◆ Collected data ◆
--

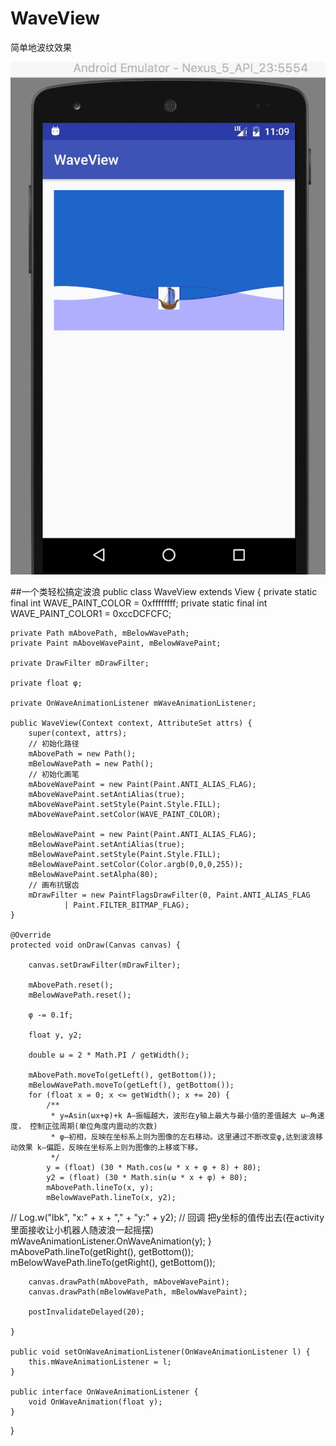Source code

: # WaveView
简单地波纹效果


![image](https://github.com/haijdong/WaveView/blob/master/wave.gif)


##一个类轻松搞定波浪
public class WaveView extends View {
    private static final int WAVE_PAINT_COLOR = 0xffffffff;
    private static final int WAVE_PAINT_COLOR1 = 0xccDCFCFC;

    private Path mAbovePath, mBelowWavePath;
    private Paint mAboveWavePaint, mBelowWavePaint;

    private DrawFilter mDrawFilter;

    private float φ;

    private OnWaveAnimationListener mWaveAnimationListener;

    public WaveView(Context context, AttributeSet attrs) {
        super(context, attrs);
        // 初始化路径
        mAbovePath = new Path();
        mBelowWavePath = new Path();
        // 初始化画笔
        mAboveWavePaint = new Paint(Paint.ANTI_ALIAS_FLAG);
        mAboveWavePaint.setAntiAlias(true);
        mAboveWavePaint.setStyle(Paint.Style.FILL);
        mAboveWavePaint.setColor(WAVE_PAINT_COLOR);

        mBelowWavePaint = new Paint(Paint.ANTI_ALIAS_FLAG);
        mBelowWavePaint.setAntiAlias(true);
        mBelowWavePaint.setStyle(Paint.Style.FILL);
        mBelowWavePaint.setColor(Color.argb(0,0,0,255));
        mBelowWavePaint.setAlpha(80);
        // 画布抗锯齿
        mDrawFilter = new PaintFlagsDrawFilter(0, Paint.ANTI_ALIAS_FLAG
                | Paint.FILTER_BITMAP_FLAG);
    }

    @Override
    protected void onDraw(Canvas canvas) {

        canvas.setDrawFilter(mDrawFilter);

        mAbovePath.reset();
        mBelowWavePath.reset();

        φ -= 0.1f;

        float y, y2;

        double ω = 2 * Math.PI / getWidth();

        mAbovePath.moveTo(getLeft(), getBottom());
        mBelowWavePath.moveTo(getLeft(), getBottom());
        for (float x = 0; x <= getWidth(); x += 20) {
            /**
             * y=Asin(ωx+φ)+k A—振幅越大，波形在y轴上最大与最小值的差值越大 ω—角速度， 控制正弦周期(单位角度内震动的次数)
             * φ—初相，反映在坐标系上则为图像的左右移动。这里通过不断改变φ,达到波浪移动效果 k—偏距，反映在坐标系上则为图像的上移或下移。
             */
            y = (float) (30 * Math.cos(ω * x + φ + 8) + 80);
            y2 = (float) (30 * Math.sin(ω * x + φ) + 80);
            mAbovePath.lineTo(x, y);
            mBelowWavePath.lineTo(x, y2);
//			Log.w("lbk", "x:" + x + "," + "y:" + y2);
            // 回调 把y坐标的值传出去(在activity里面接收让小机器人随波浪一起摇摆)
            mWaveAnimationListener.OnWaveAnimation(y);
        }
        mAbovePath.lineTo(getRight(), getBottom());
        mBelowWavePath.lineTo(getRight(), getBottom());

        canvas.drawPath(mAbovePath, mAboveWavePaint);
        canvas.drawPath(mBelowWavePath, mBelowWavePaint);

        postInvalidateDelayed(20);

    }

    public void setOnWaveAnimationListener(OnWaveAnimationListener l) {
        this.mWaveAnimationListener = l;
    }

    public interface OnWaveAnimationListener {
        void OnWaveAnimation(float y);
    }
}
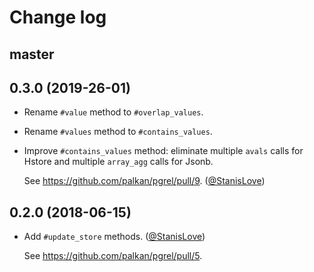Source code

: # Change log

## master

## 0.3.0 (2019-26-01)

- Rename `#value` method to `#overlap_values`.
- Rename `#values` method to `#contains_values`.
- Improve `#contains_values` method:
	eliminate multiple `avals` calls for Hstore and multiple `array_agg` calls for Jsonb.

  See https://github.com/palkan/pgrel/pull/9. ([@StanisLove][])

## 0.2.0 (2018-06-15)

- Add `#update_store` methods. ([@StanisLove][])

  See https://github.com/palkan/pgrel/pull/5.

[@palkan]: https://github.com/palkan
[@StanisLove]: https://github.com/StanisLove
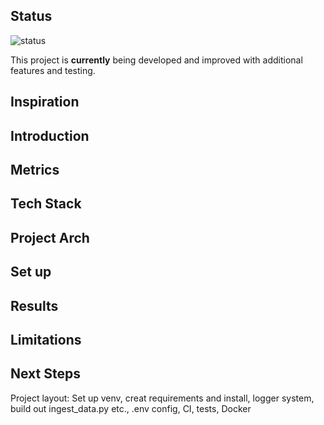 ## Status  
![status](https://img.shields.io/badge/status-actively--developed-brightgreen)

This project is **currently** being developed and improved with additional features and testing.


## Inspiration



## Introduction


## Metrics


## Tech Stack  


## Project Arch


## Set up

## Results

## Limitations

## Next Steps
Project layout:
Set up venv, creat requirements and install, logger system, build out ingest_data.py etc., .env config, CI, tests, Docker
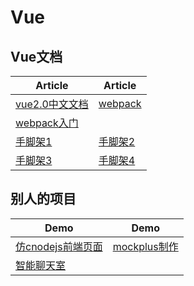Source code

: # Vue

## Vue文档
| Article | Article |
| --------- | --------- |
|[vue2.0中文文档](https://cn.vuejs.org/v2/guide/) |[webpack](https://vuejs-templates.github.io/webpack/)|
|[webpack入门](http://blog.csdn.net/keliyxyz/article/details/51571386)||
|[手脚架1](https://segmentfault.com/a/1190000006190814?utm_source=weekly&utm_medium=email&utm_campaign=email_weekly#articleHeader12)| [手脚架2](http://dapengtalk.blog.51cto.com/11549574/1879088) |
|[手脚架3](http://blog.csdn.net/fungleo/article/details/53199436)|[手脚架4](http://blog.csdn.net/ansu2009/article/details/53321044)|
## 别人的项目
| Demo | Demo |
| --------- | --------- |
|[仿cnodejs前端页面](https://juejin.im/entry/57505f26207703006c5d2f50/detail) | [mockplus制作](https://segmentfault.com/a/1190000006747096) |
|[智能聊天室](https://juejin.im/post/5913047eac502e0065646ead) | |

--

◆ Work required ◆
Above are the records; from them, give again exactly the lines from the one containing "mAbovePath.lineTo(getRight(), getBottom());" to the one containing "postInvalidateDelayed(20);", both lines included, and nothing more.

◆ Exercise answer ◆
        mAbovePath.lineTo(getRight(), getBottom());
        mBelowWavePath.lineTo(getRight(), getBottom());

        canvas.drawPath(mAbovePath, mAboveWavePaint);
        canvas.drawPath(mBelowWavePath, mBelowWavePaint);

        postInvalidateDelayed(20);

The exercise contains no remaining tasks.